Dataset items
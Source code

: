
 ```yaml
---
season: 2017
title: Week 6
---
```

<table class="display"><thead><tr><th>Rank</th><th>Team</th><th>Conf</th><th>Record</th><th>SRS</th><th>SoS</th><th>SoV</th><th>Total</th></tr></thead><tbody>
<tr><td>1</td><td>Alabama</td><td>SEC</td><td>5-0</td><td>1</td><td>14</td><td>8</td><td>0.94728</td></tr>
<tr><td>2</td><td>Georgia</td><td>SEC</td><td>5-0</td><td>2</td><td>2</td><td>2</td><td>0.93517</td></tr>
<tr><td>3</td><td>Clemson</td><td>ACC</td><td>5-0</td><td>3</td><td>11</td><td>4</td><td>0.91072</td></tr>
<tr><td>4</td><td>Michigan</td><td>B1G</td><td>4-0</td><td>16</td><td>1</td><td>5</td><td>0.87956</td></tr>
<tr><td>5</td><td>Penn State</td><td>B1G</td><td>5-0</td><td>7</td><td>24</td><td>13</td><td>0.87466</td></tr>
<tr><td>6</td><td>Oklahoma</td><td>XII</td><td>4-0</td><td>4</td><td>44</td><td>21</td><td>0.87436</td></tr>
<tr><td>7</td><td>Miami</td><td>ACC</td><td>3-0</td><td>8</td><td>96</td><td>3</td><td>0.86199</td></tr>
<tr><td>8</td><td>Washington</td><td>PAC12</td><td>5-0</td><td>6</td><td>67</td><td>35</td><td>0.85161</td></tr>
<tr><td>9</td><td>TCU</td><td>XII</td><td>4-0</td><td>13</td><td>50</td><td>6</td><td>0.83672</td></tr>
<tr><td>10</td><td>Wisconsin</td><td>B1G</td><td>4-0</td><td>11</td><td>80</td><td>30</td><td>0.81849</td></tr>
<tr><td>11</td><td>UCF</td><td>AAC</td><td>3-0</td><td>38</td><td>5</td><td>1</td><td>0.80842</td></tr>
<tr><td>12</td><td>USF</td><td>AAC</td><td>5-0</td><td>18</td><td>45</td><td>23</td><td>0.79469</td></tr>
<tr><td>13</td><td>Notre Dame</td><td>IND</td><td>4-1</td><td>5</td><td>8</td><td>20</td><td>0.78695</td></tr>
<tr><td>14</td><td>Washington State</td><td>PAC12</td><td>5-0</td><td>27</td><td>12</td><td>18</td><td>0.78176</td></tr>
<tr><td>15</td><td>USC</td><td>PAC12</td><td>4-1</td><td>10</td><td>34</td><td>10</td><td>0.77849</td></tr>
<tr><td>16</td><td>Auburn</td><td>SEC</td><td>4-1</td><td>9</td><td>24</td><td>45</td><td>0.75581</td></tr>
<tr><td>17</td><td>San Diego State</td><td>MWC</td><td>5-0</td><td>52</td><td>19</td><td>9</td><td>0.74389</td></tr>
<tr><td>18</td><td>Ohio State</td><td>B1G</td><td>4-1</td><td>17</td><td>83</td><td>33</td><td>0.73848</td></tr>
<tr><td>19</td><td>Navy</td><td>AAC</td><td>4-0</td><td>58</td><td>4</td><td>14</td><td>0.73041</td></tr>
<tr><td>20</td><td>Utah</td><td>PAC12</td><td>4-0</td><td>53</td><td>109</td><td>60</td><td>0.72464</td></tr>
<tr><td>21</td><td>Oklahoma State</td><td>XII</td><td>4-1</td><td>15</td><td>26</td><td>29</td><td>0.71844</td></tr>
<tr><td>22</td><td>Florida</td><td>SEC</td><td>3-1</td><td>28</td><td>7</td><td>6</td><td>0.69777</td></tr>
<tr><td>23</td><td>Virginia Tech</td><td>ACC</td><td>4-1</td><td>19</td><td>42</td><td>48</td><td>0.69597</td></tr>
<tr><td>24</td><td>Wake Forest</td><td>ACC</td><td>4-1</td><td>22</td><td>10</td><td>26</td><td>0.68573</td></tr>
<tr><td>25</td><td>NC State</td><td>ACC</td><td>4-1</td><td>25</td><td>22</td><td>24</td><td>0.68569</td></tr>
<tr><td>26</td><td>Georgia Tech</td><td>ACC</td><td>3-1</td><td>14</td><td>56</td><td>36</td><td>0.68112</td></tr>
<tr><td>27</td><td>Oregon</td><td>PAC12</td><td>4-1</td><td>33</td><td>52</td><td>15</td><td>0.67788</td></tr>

Exercise goal » Go through the records above and copy each line where "Georgia" is found.

Reply »
<tr><td>2</td><td>Georgia</td><td>SEC</td><td>5-0</td><td>2</td><td>2</td><td>2</td><td>0.93517</td></tr>
<tr><td>26</td><td>Georgia Tech</td><td>ACC</td><td>3-1</td><td>14</td><td>56</td><td>36</td><td>0.68112</td></tr>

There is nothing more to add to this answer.